Cold Steal is a novel that was published in 1939 by Phoebe Atwood Taylor writing as Alice Tilton.  It is the third of the eight Leonidas Witherall mysteries.

Plot summary

It's a winter day in Dalton (a New England town near Boston) and Leonidas Witherall, "the man who looks like Shakespeare", is returning to his new house, which he's never seen.  He's inherited money from an uncle and toured the world, and left plans for his home to be built while on his travels, but now he must return home and produce the next volume of the adventures of Lieutenant Haseltine.  On the train to Dalton, he meets a mousy woman named Miss Chard (known to all as Swiss Chard) and a beautiful young woman with a brown paper package and a secret.  His new home proves a delight, and it includes a kitchen filled with red appliances, a library with ladders, and a garage complete with the pickaxed corpse of Medora, the crabby next-door neighbor.   Leonidas assembles a gang of assistants, including dotty housewife Cassie Price and former car thief Cuff (who has reformed and joined the police force).  Together, they defend Witherall's new red refrigerator against thieves, track down the missing envelope of money and bring the murderer to justice.

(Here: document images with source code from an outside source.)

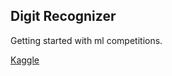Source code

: ## Digit Recognizer
Getting started with ml competitions.

[Kaggle](https://www.kaggle.com/competitions/digit-recognizer/overview)
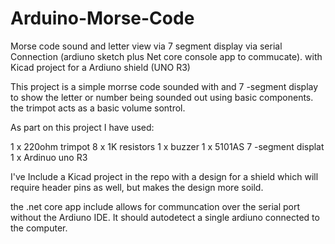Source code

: # Arduino-Morse-Code
Morse code sound and letter view via 7 segment display via serial Connection (ardiuno sketch plus Net core console app to commucate).  with Kicad project for a Ardiuno shield (UNO R3)


This project is a simple morrse code sounded with and 7 -segment display to show the letter or number being sounded out using basic components.  the trimpot acts as a basic volume sontrol.

As part on this project I have used:

1 x 220ohm trimpot
8 x 1K resistors
1 x buzzer
1 x 5101AS 7 -segment displat
1 x Ardinuo uno R3

I've Include a Kicad project in the repo with a design for a shield which will require header pins as well, but makes the design more soild.

the .net core app include allows for communcation over the serial port without the Ardiuno IDE.  It should autodetect a single ardiuno connected to the computer.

Literary significance and criticism
(See Phoebe Atwood Taylor.)  This is the third Leonidas Witherall mystery novel and it parallels the tone which was maintained in the other seven.  A murder occurs under embarrassing circumstances, and Leonidas forms a motley crew of assistants together in order to track down clues, chase around the town, and solve the mystery.  There is a strong vein of humor and the plot is fast-moving. Though first published in 1939 it seems quite contemporary dealing with post-suffrage in a casual manner as we do post-feminism. The vigilantism Leonidas promotes is similar to that in modern movies. One special point, Leonidas Witherall is an old man who is very aware of society's bias and who constantly adjusts his rhetoric accordingly. The financial wheeling & dealing to compensate for the almost 300% cost over-run was an interesting touch.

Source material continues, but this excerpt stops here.